## ABOUT THIS TASK
Scan the entries for lines with the word "vertex", then copy those lines.

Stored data
···

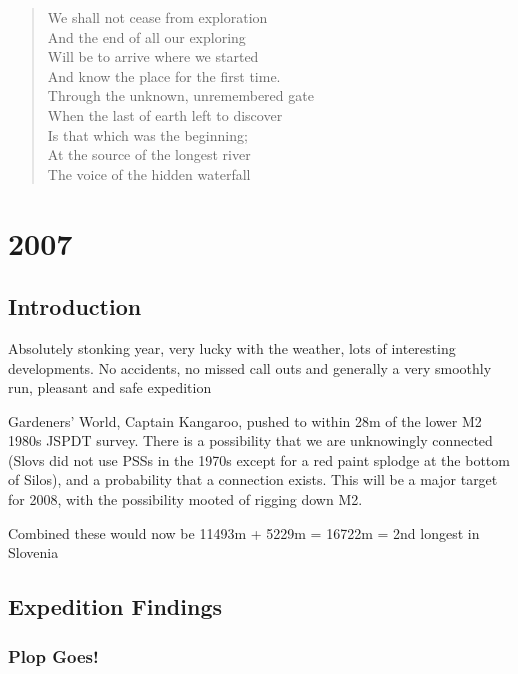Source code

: 
\begin{verse}
We shall not cease from exploration  \\
And the end of all our exploring  \\
Will be to arrive where we started  \\
And know the place for the first time. 
 \\
Through the unknown, unremembered gate  \\
When the last of earth left to discover  \\
Is that which was the beginning;  \\
At the source of the longest river  \\
The voice of the hidden waterfall \\
\end{verse}


\chapter{2007}\label{section}

\section{Introduction}\label{introduction}

Absolutely stonking year, very lucky with the weather, lots of
interesting developments. No accidents, no missed call outs and
generally a very smoothly run, pleasant and safe expedition

Gardeners' World, Captain Kangaroo, pushed to within 28m of the lower M2
1980s JSPDT survey. There is a possibility that we are unknowingly
connected (Slovs did not use PSSs in the 1970s except for a red paint
splodge at the bottom of Silos), and a probability that a connection
exists. This will be a major target for 2008, with the possibility
mooted of rigging down M2.

Combined these would now be 11493m + 5229m = 16722m = 2nd longest in
Slovenia

\section{Expedition Findings}\label{expedition-findings}

\subsection{Plop Goes!}\label{plop-goes}


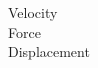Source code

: \documentclass[preview]{standalone}
\begin{document}
Velocity\\Force\\Displacement\\
\end{document}
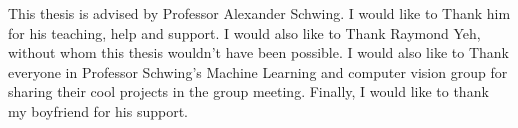 This thesis is advised by Professor Alexander Schwing. I would like to Thank him for his teaching, help and support. I would also like to Thank Raymond Yeh, without whom this thesis wouldn't have been possible. I would also like to Thank everyone in Professor Schwing's Machine Learning and computer vision group for sharing their cool projects in the group meeting. Finally, I would like to thank my boyfriend for his support.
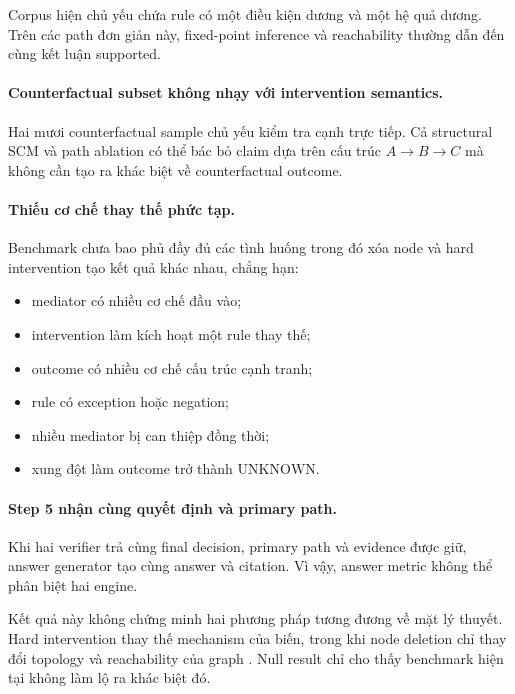 Corpus hiện chủ yếu chứa rule có một điều kiện dương và một hệ quả dương.
Trên các path đơn giản này, fixed-point inference và reachability thường dẫn
đến cùng kết luận supported.

\paragraph{Counterfactual subset không nhạy với intervention semantics.}

Hai mươi counterfactual sample chủ yếu kiểm tra cạnh trực tiếp. Cả structural
SCM và path ablation có thể bác bỏ claim dựa trên cấu trúc
\(A \rightarrow B \rightarrow C\) mà không cần tạo ra khác biệt về
counterfactual outcome.

\paragraph{Thiếu cơ chế thay thế phức tạp.}

Benchmark chưa bao phủ đầy đủ các tình huống trong đó xóa node và hard
intervention tạo kết quả khác nhau, chẳng hạn:

\begin{itemize}
    \item mediator có nhiều cơ chế đầu vào;
    \item intervention làm kích hoạt một rule thay thế;
    \item outcome có nhiều cơ chế cấu trúc cạnh tranh;
    \item rule có exception hoặc negation;
    \item nhiều mediator bị can thiệp đồng thời;
    \item xung đột làm outcome trở thành \(\mathrm{UNKNOWN}\).
\end{itemize}

\paragraph{Step 5 nhận cùng quyết định và primary path.}

Khi hai verifier trả cùng final decision, primary path và evidence được giữ,
answer generator tạo cùng answer và citation. Vì vậy, answer metric không
thể phân biệt hai engine.

Kết quả này không chứng minh hai phương pháp tương đương về mặt lý thuyết.
Hard intervention thay thế mechanism của biến, trong khi node deletion chỉ
thay đổi topology và reachability của graph
\cite{pearl2009causality}. Null result chỉ cho thấy benchmark hiện tại không
làm lộ ra khác biệt đó.

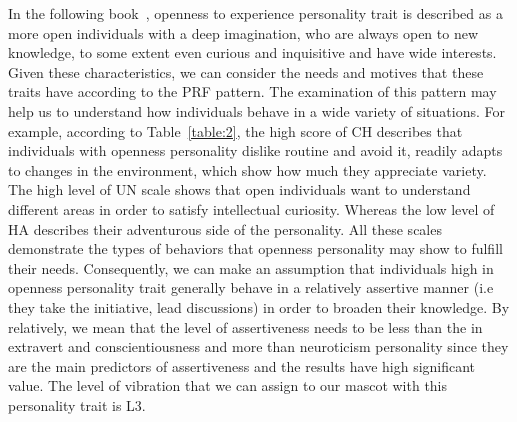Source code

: In the following book~\cite{matthews2003personality}, openness to experience
personality trait is described as a more open individuals with a deep imagination,
who are always open to new knowledge, to some extent even curious and inquisitive and have wide interests.
Given these characteristics, we can consider the needs and motives that these traits have according to the PRF pattern.
The examination of this pattern may help us to understand how individuals behave in a wide variety of situations.
For example, according to Table~\ref{table:2}, the high score of CH describes that
individuals with openness personality dislike routine and avoid it, readily adapts to changes
in the environment, which show how much they appreciate variety.
The high level of UN scale shows that open individuals want to understand
different areas in order to satisfy intellectual curiosity.
Whereas the low level of HA describes their adventurous side of the personality.
All these scales demonstrate the types of behaviors that openness personality may show to fulfill their needs.
Consequently, we can make an assumption that individuals high in openness
personality trait generally behave in a relatively assertive manner
(i.e they take the initiative, lead discussions) in order to broaden their knowledge.
By relatively, we mean that the level of assertiveness needs to be less than the in
extravert and conscientiousness and more than neuroticism personality since they are the
main predictors of assertiveness and the results have high significant value.
The level of vibration that we can assign to our mascot with this personality trait is L3.
 

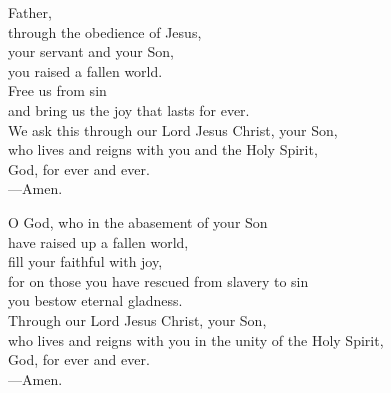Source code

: \prayer


\begin{prayerverse}
Father,\\
through the obedience of Jesus,\\
your servant and your Son,\\
you raised a fallen world.\\
Free us from sin\\
and bring us the joy that lasts for ever.\\
We ask this through our Lord Jesus Christ, your Son,\\
who lives and reigns with you and the Holy Spirit,\\
God, for ever and ever.\\
{\color{red}---\thinspace}Amen.
\end{prayerverse}


\begin{prayerverse}
O God, who in the abasement of your Son\\
have raised up a fallen world,\\
fill your faithful with joy,\\
for on those you have rescued from slavery to sin\\
you bestow eternal gladness.\\
Through our Lord Jesus Christ, your Son,\\
who lives and reigns with you in the unity of the Holy Spirit,\\
God, for ever and ever.\\
{\color{red}---\thinspace}Amen.
\end{prayerverse}

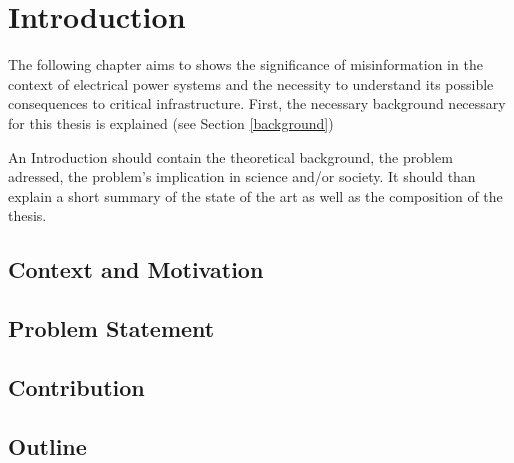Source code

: \chapter{Introduction}

The following chapter aims to
shows the significance of misinformation in the context of
electrical power systems and the necessity to understand its
possible consequences to critical infrastructure. 
First, the necessary background necessary for this thesis is explained
(see Section \ref{background})

An Introduction should contain the theoretical background, 
the problem adressed, the problem's implication in science and/or society. 
It should than explain a short summary of the state of the art  as well 
as the composition of the thesis.

\section{Context and Motivation}
\section{Problem Statement}
\section{Contribution}
\section{Outline}
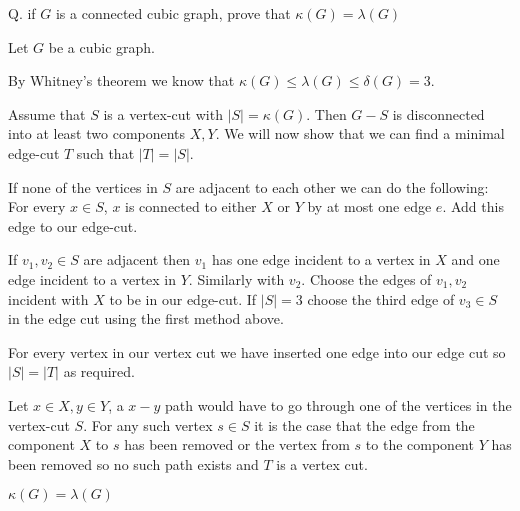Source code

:Q. if $G$ is a connected cubic graph, prove that $\kappa(G) = \lambda(G)$

Let $G$ be a cubic graph. 

By Whitney's theorem we know that $\kappa(G) \le \lambda(G) \le \delta(G) = 3 $.

Assume that $S$ is a vertex-cut with $|S| = \kappa(G)$. Then
$G-S$ is disconnected into at least two components $X, Y$. 
We will now show that we can find a minimal edge-cut $T$ such that $|T| = |S|$.

If none of the vertices in $S$ are adjacent to each other we can do the following:
For every $x \in S$, $x$ is connected to either $X$ or $Y$ by at most one edge $e$. 
Add this edge to our edge-cut.

If $v_1, v_2 \in S$ are adjacent then $v_1$ has one edge incident to a vertex 
in $X$ and one edge incident to a vertex in $Y$. Similarly with $v_2$. Choose 
the edges of $v_1, v_2$ incident with $X$ to be in our edge-cut. If $|S| = 3$ 
choose the third edge of $v_3 \in S$ in the edge cut using the first method 
above. 


For every vertex in our vertex cut we have inserted one edge into our edge
cut so $|S| = |T|$ as required. 

Let $x\in X, y \in Y$, a $x-y$ path would have to go through one of the
vertices in the vertex-cut $S$. For any such vertex $s \in S$ it is the
case that the edge from the component $X$ to $s$ has been removed or the
vertex from $s$ to the component $Y$ has been removed so no such path
exists and $T$ is a vertex cut. 

$\kappa(G) = \lambda(G)$
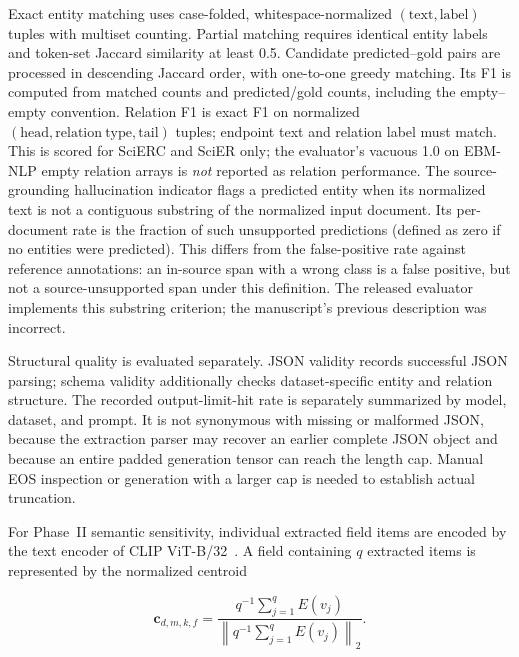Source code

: \documentclass[fleqn,10pt]{wlscirep-authoryear}
\begin{document}
Exact entity matching uses case-folded, whitespace-normalized
\((\mathrm{text},\mathrm{label})\) tuples with multiset counting. Partial matching
requires identical entity labels and token-set Jaccard similarity at least 0.5.
Candidate predicted--gold pairs are processed in descending Jaccard order,
with one-to-one greedy matching. Its F1 is computed from matched counts and
predicted/gold counts, including the empty--empty convention. Relation F1 is
exact F1 on normalized \((\mathrm{head},\mathrm{relation\ type},\mathrm{tail})\)
tuples; endpoint text and relation label must match. This is scored for SciERC
and SciER only; the evaluator's vacuous 1.0 on EBM-NLP empty relation arrays is
\emph{not} reported as relation performance. The source-grounding hallucination
indicator flags a predicted entity when its normalized text is not a contiguous
substring of the normalized input document. Its per-document rate is the fraction
of such unsupported predictions (defined as zero if no entities were predicted).
This differs from the false-positive rate against reference annotations: an
in-source span with a wrong class is a false positive, but not a source-unsupported
span under this definition. The released evaluator implements this substring
criterion; the manuscript's previous description was incorrect.

Structural quality is evaluated separately. JSON validity records successful JSON
parsing; schema validity additionally checks dataset-specific entity and relation
structure. %
The recorded output-limit-hit rate is separately summarized by model, dataset,
and prompt. It is not synonymous with missing or malformed JSON, because the
extraction parser may recover an earlier complete JSON object and because an
entire padded generation tensor can reach the length cap. Manual EOS inspection
or generation with a larger cap is needed to establish actual truncation.

For Phase~II semantic sensitivity, individual extracted field items are encoded by
the text encoder of CLIP ViT-B/32~\cite{radford2021clip}. A field containing
$q$ extracted items is represented by the normalized centroid

\begin{equation}
\mathbf{c}_{d,m,k,f}
=
\frac{
q^{-1}\sum_{j=1}^{q}E(v_j)
}{
\left\|
q^{-1}\sum_{j=1}^{q}E(v_j)
\right\|_2
}.
\end{equation}
\end{document}
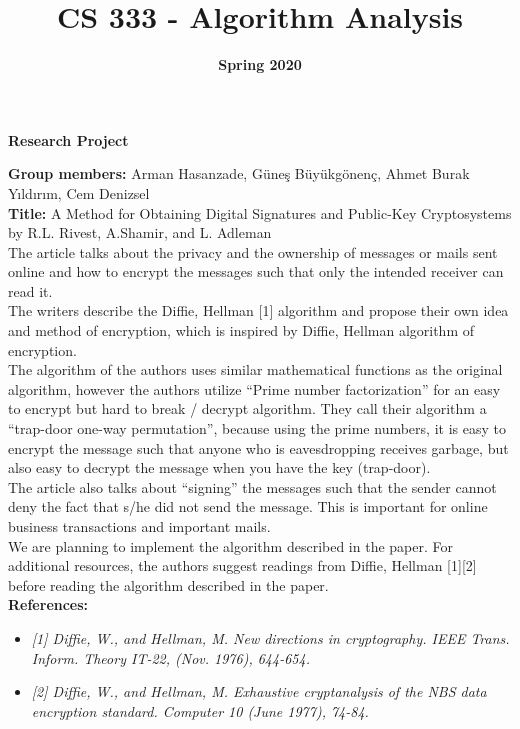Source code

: \documentclass[11pt]{article}
\title{\huge\textbf{CS 333 - Algorithm Analysis}}
\date{\Large\textbf{Spring 2020}}
\begin{document}
\maketitle
\begin{center}
\LARGE\textbf{Research Project}
\\[2\baselineskip]
\end{center}
\setlength{\parindent}{0em}
\textbf{Group members:} Arman Hasanzade, Güneş Büyükgönenç, Ahmet Burak Yıldırım, Cem Denizsel
\\[1\baselineskip]
\textbf{Title:} A Method for Obtaining Digital Signatures and Public-Key Cryptosystems by R.L. Rivest, A.Shamir, and L. Adleman
\\[2\baselineskip]
The article talks about the privacy and the ownership of messages or mails sent online and how to encrypt the messages such that only the intended receiver can read it.\\
The writers describe the Diffie, Hellman [1] algorithm and propose their own idea and method of encryption, which is inspired by Diffie, Hellman algorithm of encryption.\\
The algorithm of the authors uses similar mathematical functions as the original algorithm, however the authors utilize “Prime number factorization” for an easy to encrypt but hard to break / decrypt algorithm.
They call their algorithm a “trap-door one-way permutation”, because using the prime numbers, it is easy to encrypt the message such that anyone who is eavesdropping receives garbage, but also easy to decrypt the message when you have the key (trap-door).\\
The article also talks about “signing” the messages such that the sender cannot deny the fact that s/he did not send the message. This is important for online business transactions and important mails.
\\[1em]
We are planning to implement the algorithm described in the paper. For additional resources, the authors suggest readings from Diffie, Hellman [1][2] before reading the algorithm described in the paper.
\\[5\baselineskip]
\textbf{References:}
\begin{itemize}
	\item \textit{[1] Diffie, W., and Hellman, M. New directions in cryptography. IEEE Trans. Inform. Theory IT-22, (Nov. 1976), 644-654.}
	\item \textit{[2] Diffie, W., and Hellman, M. Exhaustive cryptanalysis of the NBS data encryption standard. Computer 10 (June 1977), 74-84.}
\end{itemize}
\end{document}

···

## WRITTEN RESPONSE
Assume that $S$ is a vertex-cut with $|S| = \kappa(G)$. Then
If $v_1, v_2 \in S$ are adjacent then $v_1$ has one edge incident to a vertex 
in $X$ and one edge incident to a vertex in $Y$. Similarly with $v_2$. Choose 
For every vertex in our vertex cut we have inserted one edge into our edge
vertices in the vertex-cut $S$. For any such vertex $s \in S$ it is the
vertex from $s$ to the component $Y$ has been removed so no such path
exists and $T$ is a vertex cut. 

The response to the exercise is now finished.